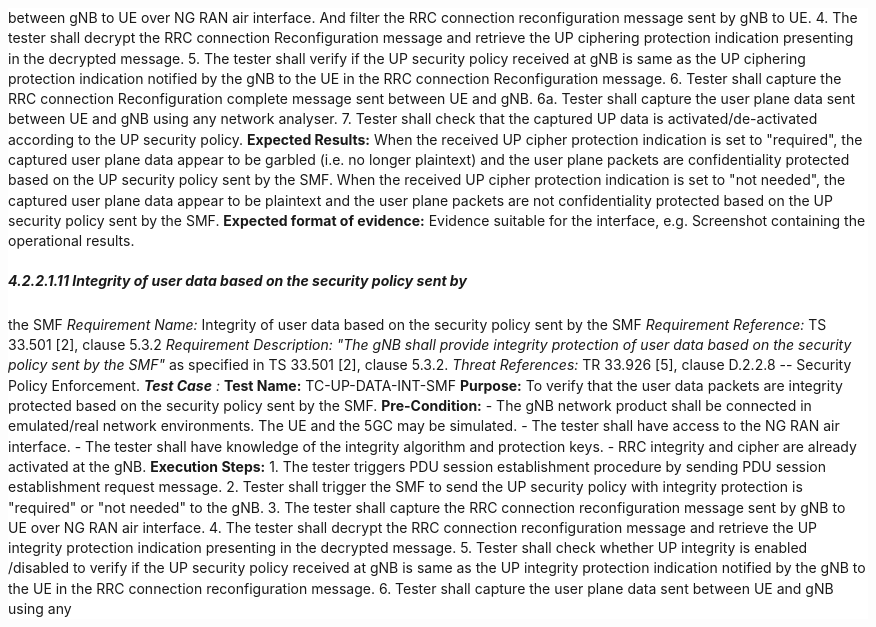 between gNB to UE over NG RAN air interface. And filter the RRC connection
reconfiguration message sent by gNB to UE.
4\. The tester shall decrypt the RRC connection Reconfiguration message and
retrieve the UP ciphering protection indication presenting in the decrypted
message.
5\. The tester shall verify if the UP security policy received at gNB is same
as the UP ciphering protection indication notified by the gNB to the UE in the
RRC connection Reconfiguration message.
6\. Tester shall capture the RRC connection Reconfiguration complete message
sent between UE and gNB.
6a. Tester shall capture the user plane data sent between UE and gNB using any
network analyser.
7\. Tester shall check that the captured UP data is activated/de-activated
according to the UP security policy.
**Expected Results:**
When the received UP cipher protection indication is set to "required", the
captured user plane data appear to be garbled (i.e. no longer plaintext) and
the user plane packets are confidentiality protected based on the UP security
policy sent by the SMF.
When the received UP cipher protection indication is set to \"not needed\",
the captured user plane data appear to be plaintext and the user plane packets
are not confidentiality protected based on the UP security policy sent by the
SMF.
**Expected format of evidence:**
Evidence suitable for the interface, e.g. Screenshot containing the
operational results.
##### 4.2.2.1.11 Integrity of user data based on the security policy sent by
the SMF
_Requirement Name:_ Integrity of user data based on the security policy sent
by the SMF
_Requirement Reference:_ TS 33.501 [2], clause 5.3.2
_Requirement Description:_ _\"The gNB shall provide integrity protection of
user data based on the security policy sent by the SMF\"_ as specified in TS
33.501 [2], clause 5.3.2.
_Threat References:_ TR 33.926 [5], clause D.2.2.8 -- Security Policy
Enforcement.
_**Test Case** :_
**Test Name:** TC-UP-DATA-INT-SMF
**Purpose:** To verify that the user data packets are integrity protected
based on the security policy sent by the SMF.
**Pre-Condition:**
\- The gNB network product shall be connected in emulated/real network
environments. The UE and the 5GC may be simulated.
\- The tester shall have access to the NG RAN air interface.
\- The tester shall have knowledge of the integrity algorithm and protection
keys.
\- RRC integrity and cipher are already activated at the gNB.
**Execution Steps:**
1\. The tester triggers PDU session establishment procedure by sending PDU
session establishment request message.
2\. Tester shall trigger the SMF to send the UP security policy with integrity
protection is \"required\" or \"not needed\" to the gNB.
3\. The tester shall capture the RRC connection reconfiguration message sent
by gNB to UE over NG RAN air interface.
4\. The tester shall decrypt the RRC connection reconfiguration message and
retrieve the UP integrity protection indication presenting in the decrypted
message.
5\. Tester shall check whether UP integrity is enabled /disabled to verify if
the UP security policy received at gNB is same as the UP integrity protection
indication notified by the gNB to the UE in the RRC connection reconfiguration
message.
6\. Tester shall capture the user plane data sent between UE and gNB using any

+ + + + + + +

▶ _WORK TASK_: Please transcribe only the lines in the records above running from the line that has "RRC connection Reconfiguration message." through the line that has "captured user plane data appear to be garbled", both included, exactly as they appear.

▶ _ANSWER TO THE PROBLEM_:
RRC connection Reconfiguration message.
6\. Tester shall capture the RRC connection Reconfiguration complete message
sent between UE and gNB.
6a. Tester shall capture the user plane data sent between UE and gNB using any
network analyser.
7\. Tester shall check that the captured UP data is activated/de-activated
according to the UP security policy.
**Expected Results:**
When the received UP cipher protection indication is set to "required", the
captured user plane data appear to be garbled (i.e. no longer plaintext) and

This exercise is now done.